Drones ucranianos detetaram rapidamente veículos blindados e unidades dos EUA, que foram considerados destruídos em exercício conjunto. A grande questão é: os drones da Ucrânia seriam eficazes noutras guerras?

As forças norte-americanas sofreram uma derrota às mãos de operadores de drones ucranianos, num exercício militar realizado entre abril e maio, na Alemanha, segundo informações avançadas pelo Wall Street Journal.

De acordo com fontes familiarizadas com o exercício, o treino mostrou que, apesar de anos de investimento em sistemas não tripulados e tecnologias antidrones, o Pentágono ainda tem dificuldades em aplicar no terreno algumas das principais lições da guerra na Ucrânia.

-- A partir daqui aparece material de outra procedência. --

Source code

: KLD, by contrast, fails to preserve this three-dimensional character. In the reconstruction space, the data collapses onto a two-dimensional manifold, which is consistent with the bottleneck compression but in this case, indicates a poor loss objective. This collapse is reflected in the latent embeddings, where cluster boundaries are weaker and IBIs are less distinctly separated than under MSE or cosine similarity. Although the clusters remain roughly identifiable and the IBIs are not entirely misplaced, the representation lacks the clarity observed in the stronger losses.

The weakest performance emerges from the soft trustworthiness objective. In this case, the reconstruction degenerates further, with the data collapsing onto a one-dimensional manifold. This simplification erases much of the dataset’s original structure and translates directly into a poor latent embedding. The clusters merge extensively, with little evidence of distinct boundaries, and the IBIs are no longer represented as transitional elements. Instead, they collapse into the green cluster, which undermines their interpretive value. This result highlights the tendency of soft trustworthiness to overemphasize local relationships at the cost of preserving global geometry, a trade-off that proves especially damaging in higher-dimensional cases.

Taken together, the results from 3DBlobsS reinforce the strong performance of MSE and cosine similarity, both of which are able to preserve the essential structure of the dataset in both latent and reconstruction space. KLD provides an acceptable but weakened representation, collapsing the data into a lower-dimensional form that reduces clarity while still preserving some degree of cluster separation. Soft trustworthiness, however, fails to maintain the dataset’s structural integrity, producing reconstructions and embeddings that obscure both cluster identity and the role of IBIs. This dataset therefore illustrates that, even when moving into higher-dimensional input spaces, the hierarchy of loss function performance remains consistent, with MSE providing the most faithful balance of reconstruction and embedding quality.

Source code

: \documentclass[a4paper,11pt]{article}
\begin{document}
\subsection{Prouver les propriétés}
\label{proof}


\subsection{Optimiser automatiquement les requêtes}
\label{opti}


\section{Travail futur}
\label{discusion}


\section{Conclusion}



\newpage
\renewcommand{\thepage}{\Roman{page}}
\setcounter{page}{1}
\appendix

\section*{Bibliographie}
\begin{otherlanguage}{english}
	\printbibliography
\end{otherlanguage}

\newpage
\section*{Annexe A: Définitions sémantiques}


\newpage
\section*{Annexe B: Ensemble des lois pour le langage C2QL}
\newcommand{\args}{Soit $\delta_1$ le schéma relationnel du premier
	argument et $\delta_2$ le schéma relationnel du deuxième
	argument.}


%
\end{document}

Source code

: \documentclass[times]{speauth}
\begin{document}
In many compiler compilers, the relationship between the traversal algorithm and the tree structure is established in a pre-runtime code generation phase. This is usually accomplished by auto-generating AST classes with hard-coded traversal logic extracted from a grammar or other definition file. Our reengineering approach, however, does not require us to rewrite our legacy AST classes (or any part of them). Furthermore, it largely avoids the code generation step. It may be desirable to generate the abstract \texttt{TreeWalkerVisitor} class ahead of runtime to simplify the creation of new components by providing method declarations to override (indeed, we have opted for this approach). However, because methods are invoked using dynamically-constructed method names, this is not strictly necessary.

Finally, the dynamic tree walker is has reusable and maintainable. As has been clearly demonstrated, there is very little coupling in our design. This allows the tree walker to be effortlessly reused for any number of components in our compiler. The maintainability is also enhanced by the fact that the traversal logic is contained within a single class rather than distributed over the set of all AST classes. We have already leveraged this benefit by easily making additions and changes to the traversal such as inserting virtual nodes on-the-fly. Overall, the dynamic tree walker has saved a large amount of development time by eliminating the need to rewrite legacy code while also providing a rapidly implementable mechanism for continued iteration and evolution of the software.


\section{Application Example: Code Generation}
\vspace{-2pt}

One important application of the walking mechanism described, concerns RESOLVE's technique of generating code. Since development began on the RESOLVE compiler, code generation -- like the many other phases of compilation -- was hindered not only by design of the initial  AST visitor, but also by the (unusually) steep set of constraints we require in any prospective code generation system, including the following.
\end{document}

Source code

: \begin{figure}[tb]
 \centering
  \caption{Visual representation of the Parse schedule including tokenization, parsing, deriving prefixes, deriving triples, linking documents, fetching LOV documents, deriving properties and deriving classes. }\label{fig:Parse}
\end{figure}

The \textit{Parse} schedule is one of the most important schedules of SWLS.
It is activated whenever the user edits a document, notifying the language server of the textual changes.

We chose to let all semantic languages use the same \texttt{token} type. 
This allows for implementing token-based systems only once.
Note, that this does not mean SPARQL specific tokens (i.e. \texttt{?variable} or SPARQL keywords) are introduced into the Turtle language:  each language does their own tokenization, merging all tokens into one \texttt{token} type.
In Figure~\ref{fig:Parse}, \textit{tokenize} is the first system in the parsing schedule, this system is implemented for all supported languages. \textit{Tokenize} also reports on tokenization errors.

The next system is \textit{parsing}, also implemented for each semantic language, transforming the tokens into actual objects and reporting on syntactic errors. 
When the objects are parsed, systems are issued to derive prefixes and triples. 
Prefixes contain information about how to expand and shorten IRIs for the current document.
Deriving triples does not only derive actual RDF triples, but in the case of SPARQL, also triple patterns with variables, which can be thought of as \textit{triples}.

O exercício, o Combined Resolve, colocou cerca de 3500 militares dos EUA, sobretudo da 3.ª Brigada Blindada de Combate da 1.ª Divisão de Cavalaria, frente a uma força de militares ucranianos do 412.º Regimento das Forças de Sistemas Não Tripulados, conhecido como Nemesis. A missão norte-americana era atacar uma posição defendida pela força de oposição do centro de treino, mas os drones ucranianos detetaram rapidamente veículos blindados e unidades dos EUA, que foram considerados destruídos antes de conseguirem avançar com sucesso, avança o jornal norte-americano.

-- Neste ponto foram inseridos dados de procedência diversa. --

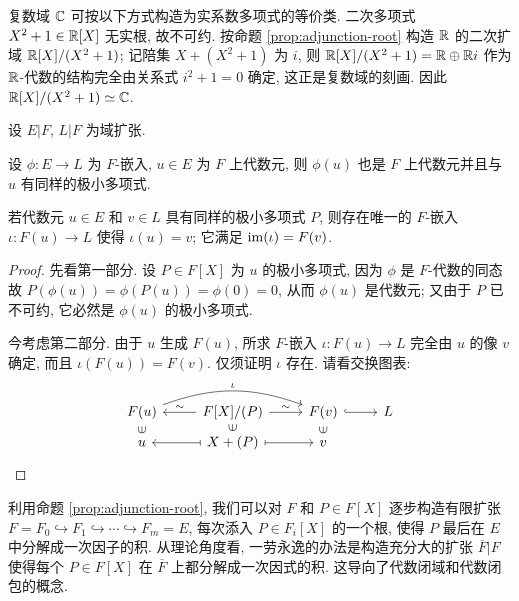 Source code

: \begin{example}[A.\ L.\ Cauchy, 1847]\label{eg:Cauchy-C}
	复数域 $\mathbb{C}$ 可按以下方式构造为实系数多项式的等价类. 二次多项式 $X^2+1 \in \mathbb{R}[X]$ 无实根, 故不可约. 按命题 \ref{prop:adjunction-root} 构造 $\mathbb{R}$ 的二次扩域 $\mathbb{R}[X]/(X^2+1)$; 记陪集 $X + (X^2+1)$ 为 $i$, 则 $\mathbb{R}[X]/(X^2+1) = \mathbb{R} \oplus \mathbb{R} i$ 作为 $\mathbb{R}$-代数的结构完全由关系式 $i^2 + 1=0$ 确定, 这正是复数域的刻画. 因此 $\mathbb{R}[X]/(X^2+1) \simeq \mathbb{C}$.
\end{example}

\begin{proposition}\label{prop:field-embedding}
	设 $E|F$, $L|F$ 为域扩张.
	\begin{compactenum}[(i)]
		\item 设 $\phi: E \to L$ 为 $F$-嵌入, $u \in E$ 为 $F$ 上代数元, 则 $\phi(u)$ 也是 $F$ 上代数元并且与 $u$ 有同样的极小多项式.
		\item 若代数元 $u \in E$ 和 $v \in L$ 具有同样的极小多项式 $P$, 则存在唯一的 $F$-嵌入 $\iota: F(u) \to L$ 使得 $\iota(u)=v$; 它满足 $\operatorname{im}(\iota)=F(v)$.
	\end{compactenum}
\end{proposition}
\begin{proof}
	先看第一部分. 设 $P \in F[X]$ 为 $u$ 的极小多项式, 因为 $\phi$ 是 $F$-代数的同态故 $P(\phi(u)) = \phi(P(u)) = \phi(0) =0$, 从而 $\phi(u)$ 是代数元; 又由于 $P$ 已不可约, 它必然是 $\phi(u)$ 的极小多项式.

	今考虑第二部分. 由于 $u$ 生成 $F(u)$, 所求 $F$-嵌入 $\iota: F(u) \to L$ 完全由 $u$ 的像 $v$ 确定, 而且 $\iota(F(u))=F(v)$. 仅须证明 $\iota$ 存在. 请看交换图表:
	\begin{equation*}\begin{tikzcd}[row sep=tiny]
		F(u) \arrow[bend left=20, rr, "\iota"] & F[X]/(P) \arrow[l, "\sim"'] \arrow[r, "\sim"] & F(v) \arrow[hookrightarrow, r] & L \\
		u \arrow[phantom, u, sloped, "\in" description] & X+(P) \arrow[mapsto, l] \arrow[mapsto, r] \arrow[phantom, u, sloped, "\in" description] & v \arrow[phantom, u, sloped, "\in" description] &
	\end{tikzcd}\end{equation*}
\end{proof}

利用命题 \ref{prop:adjunction-root}, 我们可以对 $F$ 和 $P \in F[X]$ 逐步构造有限扩张 $F = F_0 \hookrightarrow F_1 \hookrightarrow \cdots \hookrightarrow F_m = E$, 每次添入 $P \in F_i[X]$ 的一个根, 使得 $P$ 最后在 $E$ 中分解成一次因子的积. 从理论角度看, 一劳永逸的办法是构造充分大的扩张 $\overline{F}|F$ 使得每个 $P \in F[X]$ 在 $\overline{F}$ 上都分解成一次因式的积. 这导向了代数闭域和代数闭包的概念.

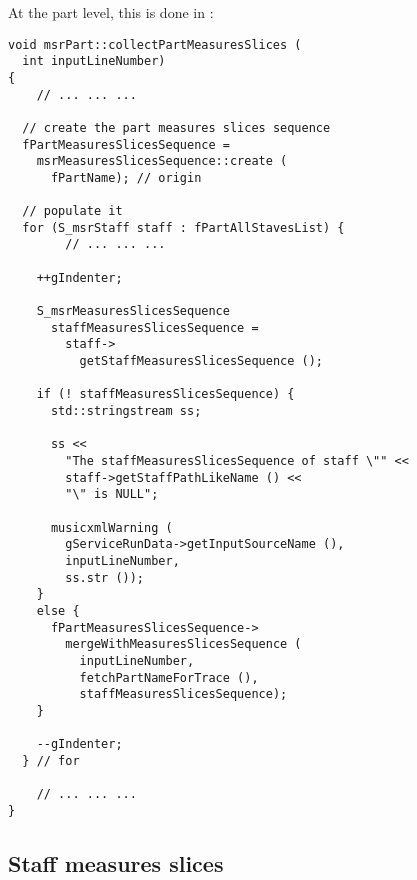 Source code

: At the part level, this is done in :
\begin{lstlisting}[language=CPlusPlus]
void msrPart::collectPartMeasuresSlices (
  int inputLineNumber)
{
	// ... ... ...

  // create the part measures slices sequence
  fPartMeasuresSlicesSequence =
    msrMeasuresSlicesSequence::create (
      fPartName); // origin

  // populate it
  for (S_msrStaff staff : fPartAllStavesList) {
		// ... ... ...

    ++gIndenter;

    S_msrMeasuresSlicesSequence
      staffMeasuresSlicesSequence =
        staff->
          getStaffMeasuresSlicesSequence ();

    if (! staffMeasuresSlicesSequence) {
      std::stringstream ss;

      ss <<
        "The staffMeasuresSlicesSequence of staff \"" <<
        staff->getStaffPathLikeName () <<
        "\" is NULL";

      musicxmlWarning (
        gServiceRunData->getInputSourceName (),
        inputLineNumber,
        ss.str ());
    }
    else {
      fPartMeasuresSlicesSequence->
        mergeWithMeasuresSlicesSequence (
          inputLineNumber,
          fetchPartNameForTrace (),
          staffMeasuresSlicesSequence);
    }

    --gIndenter;
  } // for

	// ... ... ...
}
\end{lstlisting}


\subsection{Staff measures slices}

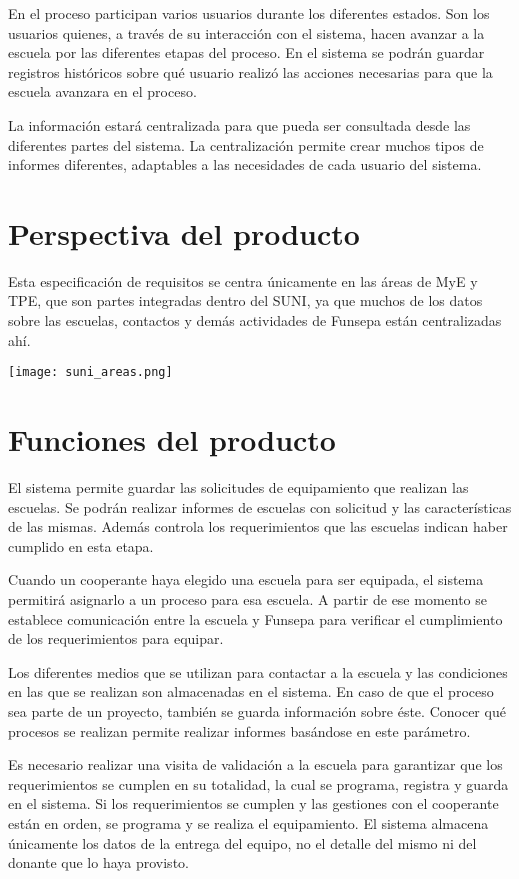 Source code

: \documentclass[11pt]{report}
\begin{document}
	En el proceso participan varios usuarios durante los diferentes estados. Son los usuarios quienes, a través de su interacción con el sistema, hacen avanzar a la escuela por las diferentes etapas del proceso. En el sistema se podrán guardar registros históricos sobre qué usuario realizó las acciones necesarias para que la escuela avanzara en el proceso.
	
	La información estará centralizada para que pueda ser consultada desde las diferentes partes del sistema. La centralización permite crear muchos tipos de informes diferentes, adaptables a las necesidades de cada usuario del sistema.
	
	\section{Perspectiva del producto}
	Esta especificación de requisitos se centra únicamente en las áreas de MyE y TPE, que son partes integradas dentro del SUNI, ya que muchos de los datos sobre las escuelas, contactos y demás actividades de Funsepa están centralizadas ahí.
	
	\begin{center}
		\texttt{[image: suni\_areas.png]}
	\end{center}
	
	
	\section{Funciones del producto}
	El sistema permite guardar las solicitudes de equipamiento que realizan las escuelas. Se podrán realizar informes de escuelas con solicitud y las características de las mismas. Además controla los requerimientos que las escuelas indican haber cumplido en esta etapa.
	
	Cuando un cooperante haya elegido una escuela para ser equipada, el sistema permitirá asignarlo a un proceso para esa escuela. A partir de ese momento se establece comunicación entre la escuela y Funsepa para verificar el cumplimiento de los requerimientos para equipar.
	
	Los diferentes medios que se utilizan para contactar a la escuela y las condiciones en las que se realizan son almacenadas en el sistema. En caso de que el proceso sea parte de un proyecto, también se guarda información sobre éste. Conocer qué procesos se realizan permite realizar informes basándose en este parámetro.
	
	Es necesario realizar una visita de validación a la escuela para garantizar que los requerimientos se cumplen en su totalidad, la cual se programa, registra y guarda en el sistema. Si los requerimientos se cumplen y las gestiones con el cooperante están en orden, se programa y se realiza el equipamiento. 
	El sistema almacena únicamente los datos de la entrega del equipo, no el detalle del mismo ni del donante que lo haya provisto.
	
\end{document}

Os veículos pesados norte-americanos levantavam grandes nuvens de poeira e tornavam-se alvos fáceis para os drones de reconhecimento. Depois da identificação dos alvos, entravam em ação drones que simulavam o lançamento de explosivos e aparelhos FPV, controlados em primeira pessoa e usados na guerra para embater diretamente contra veículos ou posições inimigas.

Como nestes exercícios raramente se usa munição real, basta que um drone permaneça sobre um veículo ou se aproxime o suficiente para que os observadores considerem o alvo atingido, explicam as fontes.

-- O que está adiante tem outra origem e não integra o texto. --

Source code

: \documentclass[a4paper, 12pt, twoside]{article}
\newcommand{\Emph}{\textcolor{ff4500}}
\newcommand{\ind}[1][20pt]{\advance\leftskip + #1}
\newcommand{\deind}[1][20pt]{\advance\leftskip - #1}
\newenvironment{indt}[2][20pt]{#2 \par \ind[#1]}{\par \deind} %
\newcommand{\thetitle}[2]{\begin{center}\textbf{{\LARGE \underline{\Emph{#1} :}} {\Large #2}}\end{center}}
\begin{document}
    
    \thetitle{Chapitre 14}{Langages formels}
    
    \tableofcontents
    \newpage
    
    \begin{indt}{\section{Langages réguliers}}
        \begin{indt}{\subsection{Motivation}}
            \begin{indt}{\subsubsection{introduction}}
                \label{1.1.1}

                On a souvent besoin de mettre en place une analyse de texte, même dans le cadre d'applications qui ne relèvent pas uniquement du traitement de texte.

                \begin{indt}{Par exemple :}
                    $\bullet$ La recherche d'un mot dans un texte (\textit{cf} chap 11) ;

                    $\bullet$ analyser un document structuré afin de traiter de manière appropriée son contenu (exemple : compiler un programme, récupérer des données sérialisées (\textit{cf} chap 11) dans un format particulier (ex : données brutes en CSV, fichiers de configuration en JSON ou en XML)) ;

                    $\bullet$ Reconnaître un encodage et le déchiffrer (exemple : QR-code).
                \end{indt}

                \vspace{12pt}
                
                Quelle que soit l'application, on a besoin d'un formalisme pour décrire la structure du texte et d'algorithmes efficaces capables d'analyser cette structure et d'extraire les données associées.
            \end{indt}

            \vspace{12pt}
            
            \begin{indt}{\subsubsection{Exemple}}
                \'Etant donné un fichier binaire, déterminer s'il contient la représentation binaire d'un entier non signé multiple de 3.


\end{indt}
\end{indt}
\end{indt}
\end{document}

Os operadores ucranianos conseguiam eliminar veículos norte-americanos a um ritmo tão elevado que algumas unidades tiveram de ser reintroduzidas artificialmente no cenário para que o exercício pudesse continuar, de acordo com os responsáveis norte-americanos informados sobre o treino: uma brigada blindada dos EUA acabou por ser considerada destruída.

Ao longo das duas semanas de treino, os norte-americanos repetiram os cenários e melhoraram o desempenho, passando a dispersar melhor as forças, a esconder os veículos e a utilizar de forma mais eficaz os sistemas de guerra eletrónica.

A meio do exercício, os ucranianos mudaram de lado e começaram a ajudar as forças norte-americanas a utilizar drones de forma ofensiva. Segundo um responsável do Exército, as tropas dos EUA revelaram então capacidade para aplicar as novas técnicas.

O treino voltou a evidenciar a enorme diferença de experiência entre militares ocidentais e ucranianos. Depois de quase quatro anos e meio de guerra contra a Rússia, as forças de Kyiv desenvolveram uma capacidade avançada não apenas para operar drones, mas também para os reparar, modificar e armar em condições de combate. Os militares russos adquiriram competências semelhantes. Já os operadores norte-americanos têm pouca experiência a reparar ou preparar drones sob fogo inimigo. Mas até que ponto a experiência ucraniana pode ser aplicada a outras guerras?

Alguns oficiais defendem que os drones são especialmente eficazes porque o conflito se transformou numa guerra de posições, com pouca movimentação da frente. Num cenário de manobra rápida, os tanques e outros blindados poderiam voltar a ter um papel decisivo.

Militares ucranianos, entre os quais o antigo comandante-chefe Valeriy Zaluzhniy, defendem o contrário: a proliferação de drones tornou, pelo menos por enquanto, a tradicional guerra de manobra extremamente difícil. Rússia e Ucrânia procuram novas tecnologias e táticas que permitam quebrar esse impasse.

Washington está atenta e a testar drones ucranianos com vista a eventuais aquisições e já utiliza sistemas antidrones experimentados na guerra da Ucrânia para proteger forças norte-americanas no Médio Oriente. O secretário da Defesa, Pete Hegseth, afirmou em maio que aumentou o número de militares norte-americanos enviados à Ucrânia para estudar a guerra com drones.

Em maio de 2025, operadores ucranianos já tinham derrotado com facilidade forças britânicas, estónias e de outros países da NATO durante um exercício na região do Báltico, que contou também com participação norte-americana. Este ano, equipas ucranianas voltaram a superar forças suecas e de outros aliados num exercício liderado pela Suécia.